El personaje, acepta la magnitud de un destino retorcido al afirmar que puede escuchar los tétricos sonidos “del más allá”; como si se tratara de una muy rara virtud. Es el propio Poe, que consiguió reinventarse a partir de una historia que se va deshilvanando hasta alimentar un caudal tan brutal como sublime.

“Miré el escenario que tenía delante -la casa y el sencillo paisaje del dominio, las paredes desnudas, las ventanas como ojos vacíos, los ralos y siniestros juncos, y los escasos troncos de árboles agostados- con una fuerte depresión de ánimo únicamente comparable, como sensación terrena, al despertar del fumador de opio, la amarga caída en la existencia cotidiana, el horrible descorrerse del velo. Era una frialdad, un abatimiento, un malestar del corazón, una irremediable tristeza mental que ningún acicate de la imaginación podía desviar hacia forma alguna de lo sublime”.

Poe describió con genio poético una misteriosa casa, insertada en un siniestro paisaje, con la familiaridad de un ser que vivió constreñido entre el laberinto de las emociones, y que al mismo tiempo, se volcó hacia la mortal catarsis desde su portento de médium escribiente.

“Miré, lleno de vértigo, y descubrí una vasta extensión oceánica, cuyas aguas tenían un color tan parecido a la tinta que me recordaron la descripción que hace el geógrafo nubio del Mare Tenebrarum. Ninguna imaginación humana podría concebir panorama más lamentablemente desolado. A derecha e izquierda, y hasta donde podía alcanzar la mirada, se tendían, como murallas del mundo, cadenas de acantilados horriblemente negros y colgantes, cuyo lúgubre aspecto veíase reforzado por la resaca, que rompía contra ellos su blanca y lívida cresta, aullando y rugiendo eternamente. Opuesta al promontorio sobre cuya cima nos hallábamos, y a unas cinco o seis millas dentro del mar, advertíase una pequeña isla de aspecto desértico; quizá sea más adecuado decir que su posición se adivinaba gracias a las salvajes rompientes que la envolvían. Unas dos millas más cerca alzábase otra isla más pequeña, horriblemente escarpada y estéril, rodeada en varias partes por amontonamientos de oscuras rocas”.
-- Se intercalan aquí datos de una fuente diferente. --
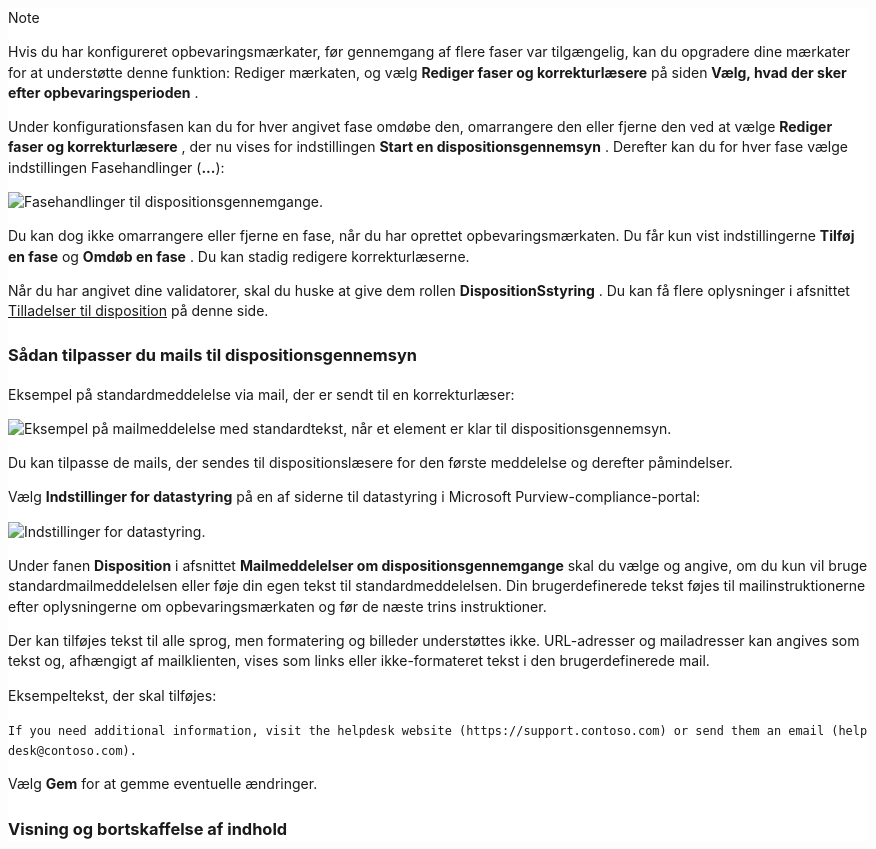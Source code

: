> [!NOTE]
> Hvis du har konfigureret opbevaringsmærkater, før gennemgang af flere faser var tilgængelig, kan du opgradere dine mærkater for at understøtte denne funktion: Rediger mærkaten, og vælg **Rediger faser og korrekturlæsere** på siden **Vælg, hvad der sker efter opbevaringsperioden** .

Under konfigurationsfasen kan du for hver angivet fase omdøbe den, omarrangere den eller fjerne den ved at vælge **Rediger faser og korrekturlæsere** , der nu vises for indstillingen **Start en dispositionsgennemsyn** . Derefter kan du for hver fase vælge indstillingen Fasehandlinger (**...**): 

![Fasehandlinger til dispositionsgennemgange.](../media/stage-actions-disposition-review.png)

Du kan dog ikke omarrangere eller fjerne en fase, når du har oprettet opbevaringsmærkaten. Du får kun vist indstillingerne **Tilføj en fase** og **Omdøb en fase** . Du kan stadig redigere korrekturlæserne.

Når du har angivet dine validatorer, skal du huske at give dem rollen **DispositionSstyring** . Du kan få flere oplysninger i afsnittet [Tilladelser til disposition](#permissions-for-disposition) på denne side.

### <a name="how-to-customize-email-messages-for-disposition-review"></a>Sådan tilpasser du mails til dispositionsgennemsyn

Eksempel på standardmeddelelse via mail, der er sendt til en korrekturlæser:

![Eksempel på mailmeddelelse med standardtekst, når et element er klar til dispositionsgennemsyn.](../media/disposition-review-email.png)

Du kan tilpasse de mails, der sendes til dispositionslæsere for den første meddelelse og derefter påmindelser.

Vælg **Indstillinger for datastyring** på en af siderne til datastyring i Microsoft Purview-compliance-portal:  

![Indstillinger for datastyring.](../media/record-management-settings.png)

Under fanen **Disposition** i afsnittet **Mailmeddelelser om dispositionsgennemgange** skal du vælge og angive, om du kun vil bruge standardmailmeddelelsen eller føje din egen tekst til standardmeddelelsen. Din brugerdefinerede tekst føjes til mailinstruktionerne efter oplysningerne om opbevaringsmærkaten og før de næste trins instruktioner.

Der kan tilføjes tekst til alle sprog, men formatering og billeder understøttes ikke. URL-adresser og mailadresser kan angives som tekst og, afhængigt af mailklienten, vises som links eller ikke-formateret tekst i den brugerdefinerede mail.

Eksempeltekst, der skal tilføjes:

```console
If you need additional information, visit the helpdesk website (https://support.contoso.com) or send them an email (helpdesk@contoso.com).
```

Vælg **Gem** for at gemme eventuelle ændringer.

### <a name="viewing-and-disposing-of-content"></a>Visning og bortskaffelse af indhold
Nuevamente la narrativa profunda, que no deja nada al aire y desde la cual se aprecia el hondo placer del autor, ha conseguido describir escenarios de horror ante la visión de naturalezas muertas que aumentan su frenesí. Lo sobrenatural acecha lo habitual, sólo para demostrar que, entre la cordura y la demencia, la línea es casi imperceptible.

¡Ah! aquel lúcido recuerdo

de un gélido diciembre;

espectros de brasas moribundas

reflejadas en el suelo;

angustia del deseo del nuevo día;

en vano encareciendo a mis libros

dieran tregua a mi dolor.

Dolor por la pérdida de Leonora, la única,

virgen radiante, Leonora por los ángeles llamada.

Aquí ya sin nombre, para siempre.

 

Como poeta Poe resulta igualmente gótico, aumentando su finura a partir de la pérdida de las mujeres amadas, y la muerte, que, como una mortal premonición, vuela entre las lúgubres alas de un espectral cuervo. Pero no únicamente las narraciones extraordinarias forman parte del abrevadero literario de Edgar Allan Poe, también ejerció el género policíaco y de aventuras, como es el caso de “Los crímenes de la calle morgue”, o “La narración de Arthur Gordon Pym”. Lo irresistible de las páginas escritas por el genio bostoniano, influyeron en escritores como H. P. Lovecraft, Kafka, Dostoievski, Baudelaire, quienes le dedicaron elogiosos comentarios, sin dejar de mencionar a Mallarmé, o ya posteriormente a Bretón, Borges y Cortázar.

Tampoco el cine se ha quedado atrás en la intención de transportar el genio de Poe; y de ello dan cuenta las versiones de los directores Roger Corman, así como los europeos Fellini, Malle y Vadim.

Sólo para coronar su fantasmal cabeza con los triunfales laureles del poeta, Edgar Allan Poe hubo de encontrarse con la muerte, y seguramente, con el espectro de las mujeres a las que amó, y que supo elevar a la categoría de espectros en sus elucubraciones de nigromante. Pero tal vez no fue la muerte, sino la autoinmolación premeditada de chamán literario, el más alocado que nos regalara el infinito, o bien, para no desairar la paradoja, el alma en pena que brotó de las más aberrantes profundidades.